The data:
● ● ● ●

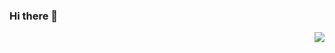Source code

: ### Hi there 👋

<img align="right" src="https://github-readme-stats.vercel.app/api?username=steinate&show_icons=true&icon_color=CE1D2D&text_color=718096&bg_color=ffffff&hide_title=true" />


<!--
**steinate/Steinate** is a ✨ _special_ ✨ repository because its `README.md` (this file) appears on your GitHub profile.


Here are some ideas to get you started:

- 🔭 I’m currently working on ...
- 🌱 I’m currently learning ...
- 👯 I’m looking to collaborate on ...
- 🤔 I’m looking for help with ...
- 💬 Ask me about ...
- 📫 How to reach me: ...
- 😄 Pronouns: ...
- ⚡ Fun fact: ...
-->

● ● ● ●

Description of the task:
Which lines hold the string "looking"? Copy all of them from the data above.

Your response:
- 👯 I’m looking to collaborate on ...
- 🤔 I’m looking for help with ...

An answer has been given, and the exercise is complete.